18. COMPANY COVENANTS
(a) Consolidated Tangible Net Worth. Commencing with the first fiscal quarter beginning after June 30, 2023, the Company shall not permit its Consolidated Tangible Net Worth, as of the end of any fiscal quarter, to be less than the sum of (A) one billion dollars ($1,000,000,000) and (B) an amount equal to seventy-five percent (75%) of the net equity proceeds received by the Company by reason of the issuance and sale of equity interests in the Company after June 30, 2023.
(b) Dividend Payments. Without the Advisor’s consent, delivered in writing to the Board of Directors, the Company shall not declare or pay (A) any dividend or distribution (whether in cash, securities or other property) with respect to any common shares or common units of the Company, or any payment (whether in cash, securities or other property), including any sinking fund or similar deposit, on account of the purchase, redemption, retirement, acquisition, cancellation or termination of any common shares or common units of the Company, or on account of any return of capital to the Company’s common stockholders or common unitholders (or the equivalent person thereof) (a “Distribution”), that (x) would exceed the Company’s current quarterly dividend of $0.12 per common share and common unit and (y) on an annualized basis would exceed a dividend rate of nine point nine percent (9.9%) (or such higher annualized dividend rate, if applicable, equal to the average annualized dividend rate of the Peer Group over the ninety (90) days immediately preceding such Distribution) or (B) any Distribution for the purpose of avoiding, hindering or delaying the payment by the Company of the Termination Fee hereunder; provided, however, that nothing herein shall prohibit the Company from declaring or paying any dividend or distribution which, based on the advice of counsel, is necessary for the Company to maintain its REIT status. For the purposes of this Section 18(b), a Distribution in securities or other property shall be valued at the fair market value thereof (i.e., the price at which a willing buyer and a willing seller would purchase and sell the securities or other property, neither under any compulsion to buy or sell).

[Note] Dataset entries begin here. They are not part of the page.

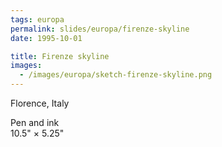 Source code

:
 ```yaml
---
tags: europa
permalink: slides/europa/firenze-skyline
date: 1995-10-01

title: Firenze skyline
images:
  - /images/europa/sketch-firenze-skyline.png
---
```

Florence, Italy

Pen and ink  
10.5" × 5.25" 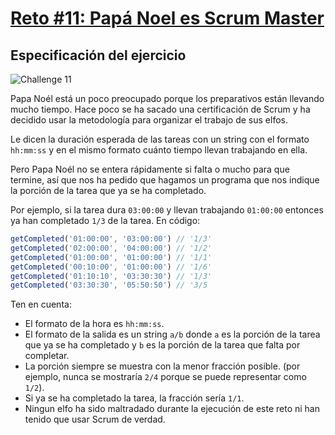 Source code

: # [Reto #11: Papá Noel es Scrum Master](https://adventjs.dev/es/challenges/2022/11)

## Especificación del ejercicio

![Challenge 11](https://adventjs.dev/challenges-2022/11.svg)

Papa Noél está un poco preocupado porque los preparativos están llevando mucho tiempo. Hace poco se ha sacado una certificación de Scrum y ha decidido usar la metodología para organizar el trabajo de sus elfos.

Le dicen la duración esperada de las tareas con un string con el formato ``hh:mm:ss`` y en el mismo formato cuánto tiempo llevan trabajando en ella.

Pero Papa Noél no se entera rápidamente si falta o mucho para que termine, así que nos ha pedido que hagamos un programa que nos indique la porción de la tarea que ya se ha completado.

Por ejemplo, si la tarea dura ``03:00:00`` y llevan trabajando ``01:00:00`` entonces ya han completado ``1/3`` de la tarea. En código:

```javascript
getCompleted('01:00:00', '03:00:00') // '1/3'
getCompleted('02:00:00', '04:00:00') // '1/2'
getCompleted('01:00:00', '01:00:00') // '1/1'
getCompleted('00:10:00', '01:00:00') // '1/6'
getCompleted('01:10:10', '03:30:30') // '1/3'
getCompleted('03:30:30', '05:50:50') // '3/5
```

Ten en cuenta:

- El formato de la hora es ``hh:mm:ss``.
- El formato de la salida es un string ``a/b`` donde ``a`` es la porción de la tarea que ya se ha completado y ``b`` es la porción de la tarea que falta por completar.
- La porción siempre se muestra con la menor fracción posible. (por ejemplo, nunca se mostraría ``2/4`` porque se puede representar como ``1/2``).
- Si ya se ha completado la tarea, la fracción sería ``1/1``.
- Ningun elfo ha sido maltradado durante la ejecución de este reto ni han tenido que usar Scrum de verdad.
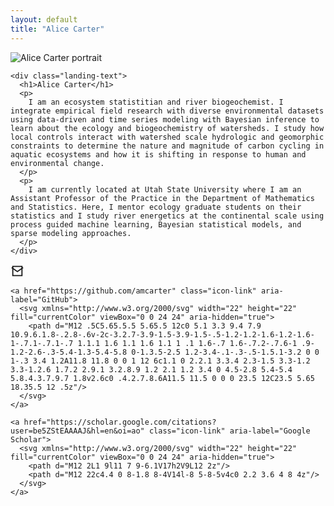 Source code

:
 ```yaml
---
layout: default
title: "Alice Carter"
---
```


<div class="landing">

  <div class="landing-top">
    <img class="landing-photo" src="{{ '/assets/img/alice.jpg' | relative_url }}" alt="Alice Carter portrait">

    <div class="landing-text">
      <h1>Alice Carter</h1>
      <p>
        I am an ecosystem statistitian and river biogeochemist. I integrate empirical field research with diverse environmental datasets using data-driven and time series modeling with Bayesian inference to learn about the ecology and biogeochemistry of watersheds. I study how local controls interact with watershed scale hydrologic and geomorphic constraints to determine the nature and magnitude of carbon cycling in aquatic ecosystems and how it is shifting in response to human and environmental change. 
      </p>
      <p>
        I am currently located at Utah State University where I am an Assistant Professor of the Practice in the Department of Mathematics and Statistics. Here, I mentor ecology graduate students on their statistics and I study river energetics at the continental scale using process guided machine learning, Bayesian statistical models, and sparse modeling approaches. 
      </p>
    </div>
  </div>

  <div class="landing-links">
    <a href="mailto:alice.carter@usu.edu" class="icon-link" aria-label="Email">
      <svg xmlns="http://www.w3.org/2000/svg" width="22" height="22" fill="currentColor" viewBox="0 0 24 24" aria-hidden="true">
        <path d="M4 4h16v16H4z" fill="none"/>
        <path d="M4 4h16v16H4z" stroke="currentColor" stroke-width="2" fill="none"/>
        <path d="M22 6L12 13 2 6" stroke="currentColor" stroke-width="2" fill="none"/>
      </svg>
    </a>

    <a href="https://github.com/amcarter" class="icon-link" aria-label="GitHub">
      <svg xmlns="http://www.w3.org/2000/svg" width="22" height="22" fill="currentColor" viewBox="0 0 24 24" aria-hidden="true">
        <path d="M12 .5C5.65.5.5 5.65.5 12c0 5.1 3.3 9.4 7.9 10.9.6.1.8-.2.8-.6v-2c-3.2.7-3.9-1.5-3.9-1.5-.5-1.2-1.2-1.6-1.2-1.6-1-.7.1-.7.1-.7 1.1.1 1.6 1.1 1.6 1.1 1 .1 1.6-.7 1.6-.7.2-.7.6-1 .9-1.2-2.6-.3-5.4-1.3-5.4-5.8 0-1.3.5-2.5 1.2-3.4-.1-.3-.5-1.5.1-3.2 0 0 1-.3 3.4 1.2A11.8 11.8 0 0 1 12 6c1.1 0 2.2.1 3.3.4 2.3-1.5 3.3-1.2 3.3-1.2.6 1.7.2 2.9.1 3.2.8.9 1.2 2.1 1.2 3.4 0 4.5-2.8 5.4-5.4 5.8.4.3.7.9.7 1.8v2.6c0 .4.2.7.8.6A11.5 11.5 0 0 0 23.5 12C23.5 5.65 18.35.5 12 .5z"/>
      </svg>
    </a>

    <a href="https://scholar.google.com/citations?user=be5ZStEAAAAJ&hl=en&oi=ao" class="icon-link" aria-label="Google Scholar">
      <svg xmlns="http://www.w3.org/2000/svg" width="22" height="22" fill="currentColor" viewBox="0 0 24 24" aria-hidden="true">
        <path d="M12 2L1 9l11 7 9-6.1V17h2V9L12 2z"/>
        <path d="M12 22c4.4 0 8-1.8 8-4V14l-8 5-8-5v4c0 2.2 3.6 4 8 4z"/>
      </svg>
    </a>
  </div>

</div>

(c) Investment Guidelines. (A) The Company’s Investment Guidelines pursuant to Section 9.2 of this Agreement will be deemed modified, without further action required by the parties hereto, to exclude select service assets, meaning, generally, not full service assets and (B) the Company shall be deemed to have granted to the Advisor, without further action required by the parties hereto, the right to advise and sponsor a select service platform including sourcing select service assets for such platform to the exclusion of the Company (provided that the Company shall not be required to convey to or otherwise include in the Advisor’s select service platform any select service assets owned by the Company).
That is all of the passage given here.